Has anyone experienced that the category projection stopped?

Tomas_Jansson · November 9, 2015, 9:24am

We noticed today that the category projection stopped this weekend. In the UI it was reported that the category projection was 100% done, but that stream was missing the last 100-200 events. After a restart of event store it caught up as expected and now works as expected. Any ideas why this might have happened?

ChristianD · November 27, 2015, 8:58pm

I had a similar occurrence except with the $by_event_type projection. Stopping and starting had no effect. It seemed to happen when memory usage went crazy. All was well on a restart.

Greg_Young1 · November 27, 2015, 9:20pm

for UI this is likely a rounding error at such small numbers.

Tomas_Jansson · November 27, 2015, 10:19pm

I’m not sure what you mean Greg. If a projection stops, that will most likely mean no updates in the UI what so ever in our case. The way we have it setup is using a category for all our events, since we doesn’t have that many, and build up an elasticsearch index based on that. If the last events are missing I would say it is more than a rounding error since those events belongs to the aggregates the users are working on at the moment and need an updated moment. Also, there was nothing that indicated that the projection had stop except from the elasticsearch index wasn’t updated.

Greg_Young1 · November 27, 2015, 10:26pm

I mean the 100%in UI given say 200 days of operations, what the UI
shows you is probably a rounding error. What are the actual numbers?
We can probably improve the UI in showing this. Consider 200 days @
400 events/day and now its 100 events behind ... (400*200)-100 /
(400*200)

Greg

Tomas_Jansson · November 27, 2015, 10:55pm

It wasn’t a problem with what the UI showed us, the projection had stopped, I think that is a major difference. The projection was 200-300 events behind and it didn’t get updated when I did actions that resulted in events that should be added to the projection. After restart it all started working again as expected, but it was nothing telling we that the projection had stopped.

Greg_Young1 · November 28, 2015, 7:27am

what was the state of the projection?

Tomas_Jansson · December 16, 2015, 12:45pm

This actually happened again in a test environment, it seems like do so when there have been any activity for a couple of days. We didn’t see any error in the logs or anything, just that the projection had stopped.

Justin_Litchfield · January 19, 2016, 4:51pm

We’ve had this happen to us twice now. It’s a known issue (I corresponded with ES on the subject on Nov 25), and it’s pretty surprising to me that Greg was pretending that you are at fault in your observation of it.

The first time I opened a ticket (we have the commercial support) and were told that “it happens sometimes, you just need to shutdown the master node.” Which is unsatisfying.

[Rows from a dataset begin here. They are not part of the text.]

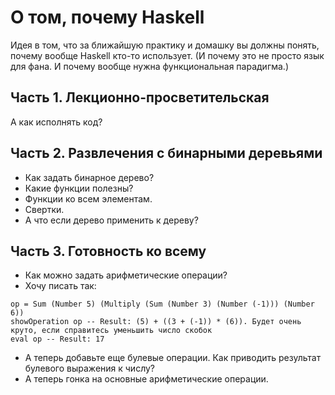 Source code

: # О том, почему Haskell

Идея в том, что за ближайшую практику и домашку вы должны понять, почему вообще Haskell кто-то использует. (И почему это не просто язык для фана. И почему вообще нужна функциональная парадигма.)

## Часть 1. Лекционно-просветительская

А как исполнять код?

## Часть 2. Развлечения с бинарными деревьями

* Как задать бинарное дерево?
* Какие функции полезны?
* Функции ко всем элементам.
* Свертки.
* А что если дерево применить к дереву?

## Часть 3. Готовность ко всему

* Как можно задать арифметические операции?
* Хочу писать так:

```
op = Sum (Number 5) (Multiply (Sum (Number 3) (Number (-1))) (Number 6))
showOperation op -- Result: (5) + ((3 + (-1)) * (6)). Будет очень круто, если справитесь уменьшить число скобок
eval op -- Result: 17
```
* А теперь добавьте еще булевые операции. Как приводить результат булевого выражения к числу?
* А теперь гонка на основные арифметические операции.
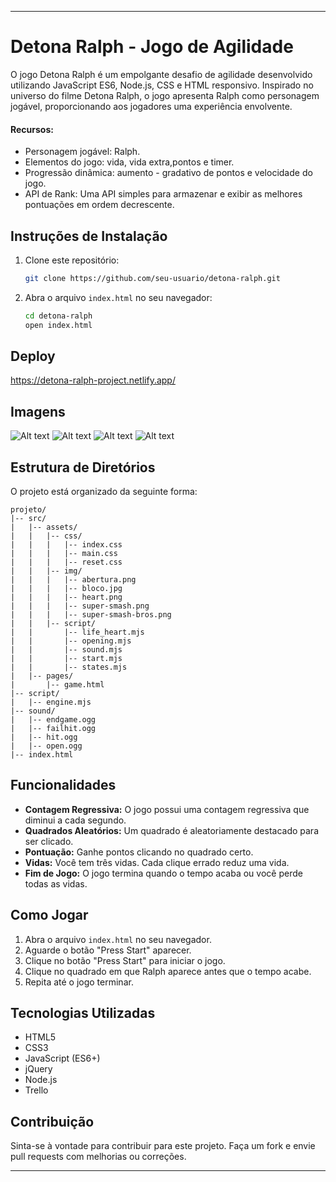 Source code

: 
---

# Detona Ralph - Jogo de Agilidade

O jogo Detona Ralph é um empolgante desafio de agilidade desenvolvido utilizando JavaScript ES6, Node.js, CSS e HTML responsivo. Inspirado no universo do filme Detona Ralph, o jogo apresenta Ralph como personagem jogável, proporcionando aos jogadores uma experiência envolvente.

#### Recursos:

- Personagem jogável: Ralph.
- Elementos do jogo: vida, vida extra,pontos e timer.
- Progressão dinâmica: aumento - gradativo de pontos e velocidade do jogo.
- API de Rank: Uma API simples para armazenar e exibir as melhores pontuações em ordem decrescente.

## Instruções de Instalação

1. Clone este repositório:

   ```bash
   git clone https://github.com/seu-usuario/detona-ralph.git
   ```

2. Abra o arquivo `index.html` no seu navegador:

   ```bash
   cd detona-ralph
   open index.html
   ```
## Deploy
https://detona-ralph-project.netlify.app/

## Imagens
![Alt text](image.png)
![Alt text](image-1.png)
![Alt text](image-2.png)
![Alt text](image-3.png)


## Estrutura de Diretórios

O projeto está organizado da seguinte forma:

```
projeto/
|-- src/
|   |-- assets/
|   |   |-- css/
|   |   |   |-- index.css
|   |   |   |-- main.css
|   |   |   |-- reset.css
|   |   |-- img/
|   |   |   |-- abertura.png
|   |   |   |-- bloco.jpg
|   |   |   |-- heart.png
|   |   |   |-- super-smash.png
|   |   |   |-- super-smash-bros.png
|   |   |-- script/
|   |       |-- life_heart.mjs
|   |       |-- opening.mjs
|   |       |-- sound.mjs
|   |       |-- start.mjs
|   |       |-- states.mjs
|   |-- pages/
|       |-- game.html
|-- script/
|   |-- engine.mjs
|-- sound/
|   |-- endgame.ogg
|   |-- failhit.ogg
|   |-- hit.ogg
|   |-- open.ogg
|-- index.html
```

## Funcionalidades

- **Contagem Regressiva:** O jogo possui uma contagem regressiva que diminui a cada segundo.
- **Quadrados Aleatórios:** Um quadrado é aleatoriamente destacado para ser clicado.
- **Pontuação:** Ganhe pontos clicando no quadrado certo.
- **Vidas:** Você tem três vidas. Cada clique errado reduz uma vida.
- **Fim de Jogo:** O jogo termina quando o tempo acaba ou você perde todas as vidas.

## Como Jogar

1. Abra o arquivo `index.html` no seu navegador.
2. Aguarde o botão "Press Start" aparecer.
3. Clique no botão "Press Start" para iniciar o jogo.
4. Clique no quadrado em que Ralph aparece antes que o tempo acabe.
5. Repita até o jogo terminar.

## Tecnologias Utilizadas

- HTML5
- CSS3
- JavaScript (ES6+)
- jQuery
- Node.js
- Trello

## Contribuição

Sinta-se à vontade para contribuir para este projeto. Faça um fork e envie pull requests com melhorias ou correções.

---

The second time was this morning.

It’s hard to describe the insidiousness of this failure mode. We run a category stream projection that we are polling to ensure that our application state stays “Fresh”, but what winds up happening is that the projection just stops itself, and returns events, say 0-5119 out of the 6000 events in the stream. Then the application gets to event 5119, the category projections says that is “fresh”, and our code executes based on that. It’s a lie. But we can’t tell it’s a lie.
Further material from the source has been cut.